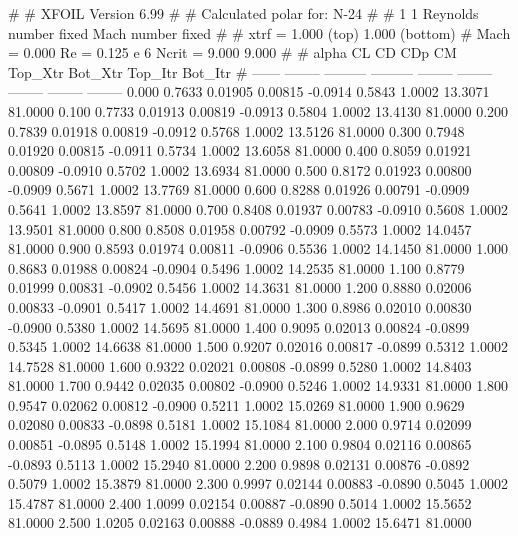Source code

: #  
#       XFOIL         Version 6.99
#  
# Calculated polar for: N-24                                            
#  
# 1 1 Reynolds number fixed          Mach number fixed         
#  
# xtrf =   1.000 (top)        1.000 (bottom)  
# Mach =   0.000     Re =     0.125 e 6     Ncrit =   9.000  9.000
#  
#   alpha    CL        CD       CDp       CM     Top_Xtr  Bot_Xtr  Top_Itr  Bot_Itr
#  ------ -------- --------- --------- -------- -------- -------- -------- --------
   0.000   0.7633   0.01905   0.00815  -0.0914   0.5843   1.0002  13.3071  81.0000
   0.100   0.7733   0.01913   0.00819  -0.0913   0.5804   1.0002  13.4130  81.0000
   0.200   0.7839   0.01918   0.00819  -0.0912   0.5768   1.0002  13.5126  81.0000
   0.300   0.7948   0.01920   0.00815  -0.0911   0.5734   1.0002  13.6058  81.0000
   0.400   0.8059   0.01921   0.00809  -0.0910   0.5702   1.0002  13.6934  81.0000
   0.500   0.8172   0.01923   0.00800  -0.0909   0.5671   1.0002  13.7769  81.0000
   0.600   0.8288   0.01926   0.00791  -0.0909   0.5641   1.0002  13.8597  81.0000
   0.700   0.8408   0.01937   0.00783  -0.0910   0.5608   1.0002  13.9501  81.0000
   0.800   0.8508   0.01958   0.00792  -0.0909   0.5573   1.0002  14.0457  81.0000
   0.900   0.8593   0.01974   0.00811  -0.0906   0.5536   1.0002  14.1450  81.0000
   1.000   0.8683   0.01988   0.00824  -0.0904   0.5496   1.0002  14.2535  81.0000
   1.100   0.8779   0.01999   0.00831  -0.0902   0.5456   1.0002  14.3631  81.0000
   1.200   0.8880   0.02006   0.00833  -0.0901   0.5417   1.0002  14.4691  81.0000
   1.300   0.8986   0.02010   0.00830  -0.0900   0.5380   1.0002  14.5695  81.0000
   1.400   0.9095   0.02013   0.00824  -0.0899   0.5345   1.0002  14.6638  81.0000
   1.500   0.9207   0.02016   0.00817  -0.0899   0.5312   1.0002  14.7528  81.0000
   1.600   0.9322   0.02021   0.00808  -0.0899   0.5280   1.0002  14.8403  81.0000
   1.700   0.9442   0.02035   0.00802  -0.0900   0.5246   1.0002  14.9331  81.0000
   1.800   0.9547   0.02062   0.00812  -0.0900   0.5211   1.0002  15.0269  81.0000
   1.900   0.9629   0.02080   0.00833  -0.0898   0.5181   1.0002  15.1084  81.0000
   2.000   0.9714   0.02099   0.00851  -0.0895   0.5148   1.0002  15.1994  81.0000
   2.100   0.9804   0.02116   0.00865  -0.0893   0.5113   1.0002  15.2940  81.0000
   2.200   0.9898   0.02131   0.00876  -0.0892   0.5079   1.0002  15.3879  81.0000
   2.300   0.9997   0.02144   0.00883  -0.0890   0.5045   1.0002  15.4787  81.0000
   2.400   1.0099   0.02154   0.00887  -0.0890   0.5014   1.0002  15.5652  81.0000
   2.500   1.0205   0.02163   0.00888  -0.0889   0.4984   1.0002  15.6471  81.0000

* * * *

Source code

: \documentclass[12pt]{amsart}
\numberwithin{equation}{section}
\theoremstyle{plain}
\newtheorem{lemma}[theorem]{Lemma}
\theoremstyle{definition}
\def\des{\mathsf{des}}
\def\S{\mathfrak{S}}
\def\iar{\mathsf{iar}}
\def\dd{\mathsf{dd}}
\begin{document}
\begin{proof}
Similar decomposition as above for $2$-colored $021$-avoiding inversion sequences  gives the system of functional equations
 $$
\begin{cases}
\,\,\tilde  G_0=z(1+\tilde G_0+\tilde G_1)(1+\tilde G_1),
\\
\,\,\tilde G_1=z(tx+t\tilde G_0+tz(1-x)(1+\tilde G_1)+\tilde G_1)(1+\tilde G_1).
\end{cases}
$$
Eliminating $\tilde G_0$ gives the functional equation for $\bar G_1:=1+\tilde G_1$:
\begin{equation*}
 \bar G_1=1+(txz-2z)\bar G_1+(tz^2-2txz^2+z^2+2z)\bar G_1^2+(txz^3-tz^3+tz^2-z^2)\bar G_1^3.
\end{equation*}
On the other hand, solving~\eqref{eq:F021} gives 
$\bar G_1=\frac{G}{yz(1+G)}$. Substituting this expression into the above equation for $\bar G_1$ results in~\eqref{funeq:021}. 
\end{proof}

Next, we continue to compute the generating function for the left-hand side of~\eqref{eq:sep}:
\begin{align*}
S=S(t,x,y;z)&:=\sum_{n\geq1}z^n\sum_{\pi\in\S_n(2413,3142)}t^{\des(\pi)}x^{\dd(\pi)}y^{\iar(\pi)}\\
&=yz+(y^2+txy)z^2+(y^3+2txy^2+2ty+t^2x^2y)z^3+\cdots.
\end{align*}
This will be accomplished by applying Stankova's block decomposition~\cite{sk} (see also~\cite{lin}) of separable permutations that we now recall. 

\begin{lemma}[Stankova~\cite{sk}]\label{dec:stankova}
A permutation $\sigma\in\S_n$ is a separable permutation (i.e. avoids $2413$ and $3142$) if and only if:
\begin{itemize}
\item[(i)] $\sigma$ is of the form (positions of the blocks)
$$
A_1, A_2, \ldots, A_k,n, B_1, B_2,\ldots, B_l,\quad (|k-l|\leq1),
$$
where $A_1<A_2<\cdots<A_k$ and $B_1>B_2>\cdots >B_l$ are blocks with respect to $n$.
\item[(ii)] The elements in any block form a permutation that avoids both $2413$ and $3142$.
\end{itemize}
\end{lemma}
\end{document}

* * * *

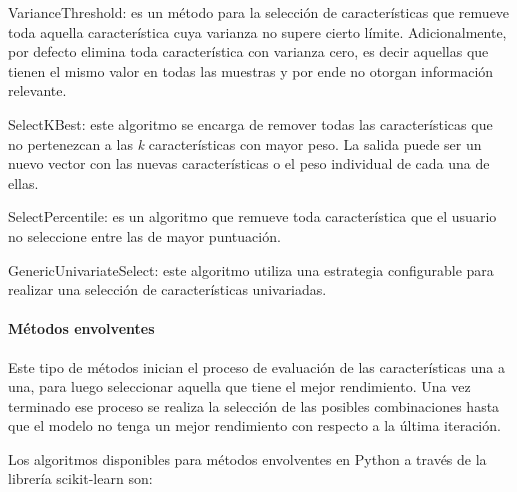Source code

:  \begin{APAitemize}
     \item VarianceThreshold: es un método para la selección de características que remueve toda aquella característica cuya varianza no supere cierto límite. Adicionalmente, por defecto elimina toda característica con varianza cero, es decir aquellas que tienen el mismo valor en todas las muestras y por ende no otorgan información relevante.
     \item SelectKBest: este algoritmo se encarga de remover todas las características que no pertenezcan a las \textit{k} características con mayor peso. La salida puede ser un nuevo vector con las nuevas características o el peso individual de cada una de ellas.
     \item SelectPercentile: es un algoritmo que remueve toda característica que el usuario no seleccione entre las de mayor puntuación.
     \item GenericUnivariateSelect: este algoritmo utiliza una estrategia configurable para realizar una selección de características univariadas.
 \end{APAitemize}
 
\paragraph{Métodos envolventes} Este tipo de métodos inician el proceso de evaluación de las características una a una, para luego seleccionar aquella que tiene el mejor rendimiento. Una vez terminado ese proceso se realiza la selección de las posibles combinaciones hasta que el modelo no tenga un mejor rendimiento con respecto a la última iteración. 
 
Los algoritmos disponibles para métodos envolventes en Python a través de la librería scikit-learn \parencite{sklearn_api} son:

* * * *

# How to complete this task
In the listing above, some lines may hold the string "envolventes". Report how many, and nothing more.

# Solution to this task
2